Making good on a Biden promise during the presidential campaign, the regulatory action would tighten tailpipe emissions standards rolled back under President Donald Trump.

Acknowledging Biden’s goal of cutting U.S. greenhouse gas emissions by at least half by 2030, the rules would begin with the 2023 car model year and start by applying California’s 2019 framework agreement on emissions standards. The California deal increases the mileage standard and cuts greenhouse gas emissions by 3.7% per year.

Requirements ramp up in 2025 to Obama-era levels of a 5% annual increase in the mileage standard and a similar cut in emissions. They then go higher than that for model year 2026, one of the people said, perhaps in the range of 6% or 7%.

Neither EPA nor the Transportation Department would comment on the proposal.

The new standards go partway in meeting the demand from environmental groups, several of which were pushing for a quick return to at least the Obama-era standards.

In the proposed rule, the EPA is likely to make a nonbinding statement that the requirements will ramp up even faster starting in 2027, forcing the industry to sell more zero-emissions electric vehicles, the industry and government officials said. For now, the agency was seeking to ask that 40% of all new car sales to be electric vehicles by 2030, according to one of the officials.

The Biden administration defers for now in setting post-2026 mileage requirements, setting the stage for bigger fights ahead over the level of government effort needed to combat climate change against the future of the auto industry, which currently draws most of its profits from gas-powered SUV sales.

Delaware Sen. Tom Carper, who chairs the Senate Environment and Public Works Committee, has been urging tough rules that would ban sales of new gasoline-powered passenger vehicles by 2035.

Under Obama, automakers were required to raise fuel economy 5% per year from 2021 through 2026. But under Trump, that was reduced to 1.5% annually.
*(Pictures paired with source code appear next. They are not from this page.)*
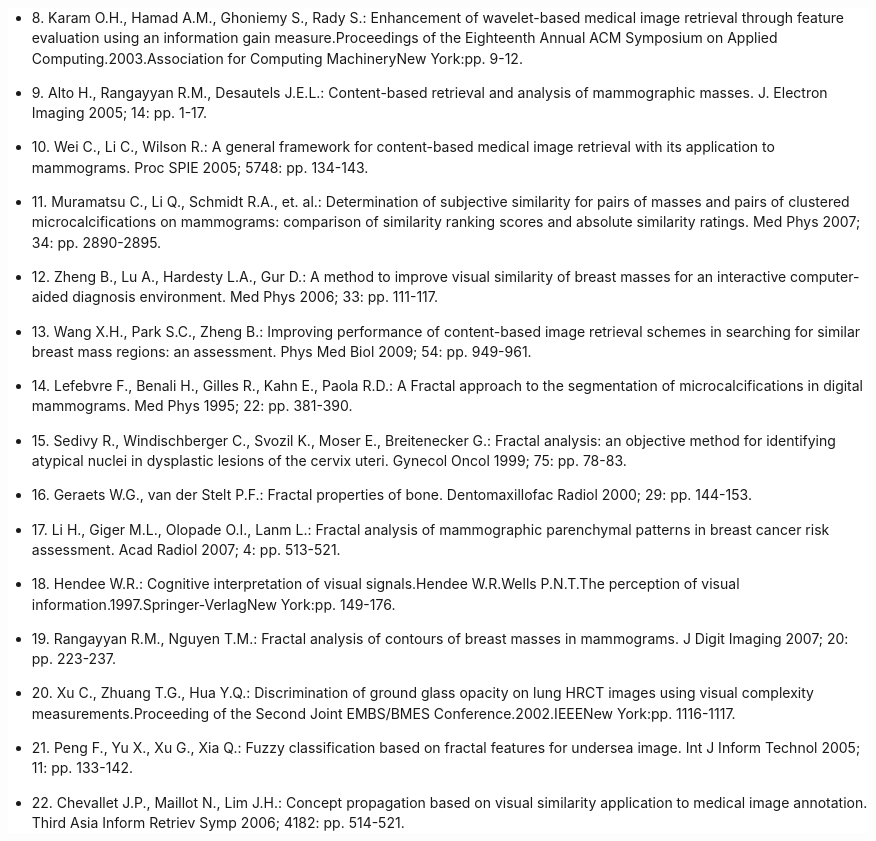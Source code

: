 
- 8\. Karam O.H., Hamad A.M., Ghoniemy S., Rady S.: Enhancement of wavelet-based medical image retrieval through feature evaluation using an information gain measure.Proceedings of the Eighteenth Annual ACM Symposium on Applied Computing.2003.Association for Computing MachineryNew York:pp. 9-12.


- 9\. Alto H., Rangayyan R.M., Desautels J.E.L.: Content-based retrieval and analysis of mammographic masses. J. Electron Imaging 2005; 14: pp. 1-17.


- 10\. Wei C., Li C., Wilson R.: A general framework for content-based medical image retrieval with its application to mammograms. Proc SPIE 2005; 5748: pp. 134-143.


- 11\. Muramatsu C., Li Q., Schmidt R.A., et. al.: Determination of subjective similarity for pairs of masses and pairs of clustered microcalcifications on mammograms: comparison of similarity ranking scores and absolute similarity ratings. Med Phys 2007; 34: pp. 2890-2895.


- 12\. Zheng B., Lu A., Hardesty L.A., Gur D.: A method to improve visual similarity of breast masses for an interactive computer-aided diagnosis environment. Med Phys 2006; 33: pp. 111-117.


- 13\. Wang X.H., Park S.C., Zheng B.: Improving performance of content-based image retrieval schemes in searching for similar breast mass regions: an assessment. Phys Med Biol 2009; 54: pp. 949-961.


- 14\. Lefebvre F., Benali H., Gilles R., Kahn E., Paola R.D.: A Fractal approach to the segmentation of microcalcifications in digital mammograms. Med Phys 1995; 22: pp. 381-390.


- 15\. Sedivy R., Windischberger C., Svozil K., Moser E., Breitenecker G.: Fractal analysis: an objective method for identifying atypical nuclei in dysplastic lesions of the cervix uteri. Gynecol Oncol 1999; 75: pp. 78-83.


- 16\. Geraets W.G., van der Stelt P.F.: Fractal properties of bone. Dentomaxillofac Radiol 2000; 29: pp. 144-153.


- 17\. Li H., Giger M.L., Olopade O.I., Lanm L.: Fractal analysis of mammographic parenchymal patterns in breast cancer risk assessment. Acad Radiol 2007; 4: pp. 513-521.


- 18\. Hendee W.R.: Cognitive interpretation of visual signals.Hendee W.R.Wells P.N.T.The perception of visual information.1997.Springer-VerlagNew York:pp. 149-176.


- 19\. Rangayyan R.M., Nguyen T.M.: Fractal analysis of contours of breast masses in mammograms. J Digit Imaging 2007; 20: pp. 223-237.


- 20\. Xu C., Zhuang T.G., Hua Y.Q.: Discrimination of ground glass opacity on lung HRCT images using visual complexity measurements.Proceeding of the Second Joint EMBS/BMES Conference.2002.IEEENew York:pp. 1116-1117.


- 21\. Peng F., Yu X., Xu G., Xia Q.: Fuzzy classification based on fractal features for undersea image. Int J Inform Technol 2005; 11: pp. 133-142.


- 22\. Chevallet J.P., Maillot N., Lim J.H.: Concept propagation based on visual similarity application to medical image annotation. Third Asia Inform Retriev Symp 2006; 4182: pp. 514-521.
In 2019, five automakers — Ford, BMW, Honda, Volkswagen and later Volvo — split with competitors and reached a deal with California to raise mileage by 3.7% per year.

Trump later repealed California’s legal authority to set its own standards, which the Biden administration is moving to restore.

It wasn’t clear whether the Biden administration would restore credits for selling electric vehicles, but that is likely since EVs are a cornerstone of its plan to fight climate change. Biden’s nearly $2 trillion infrastructure proposal includes 500,000 new charging stations for electric cars and trucks, and he has proposed tax credits and rebates to help spur sales.

Under the Obama-era standards, automakers got double credit for fully electric vehicles toward meeting their fuel economy and pollution requirements. That “multiplier” was removed in the Trump years.

Several automakers including GM have expressed a commitment to transition to all electric vehicle sales, though environmental groups are skeptical the companies will stick to their promises if consumers continue to favor gas-powered cars, which now cost less. Potentially easing the transition for automakers is a nearly trillion-dollar bipartisan Senate infrastructure bill that would help fund the half-million new electric charging stations around the country. An accompanying $3.5 trillion Senate spending bill backed by Democrats was expected to provide tax credits and other incentives for consumers to switch to electric vehicles.

Those measures are still pending in Congress.

Fully electric vehicles represent just 2% of new vehicle sales in the U.S., but analysts expect that to rise rapidly in coming years.

Earlier this year as negotiations were starting, a coalition of automakers told the Biden administration it would agree to raise mileage standards to reduce tailpipe emissions but with tradeoffs and at rates lower than those brokered by California and the five other automakers. The automakers would have agreed to stricter standards in exchange for the added credits for selling electric vehicles.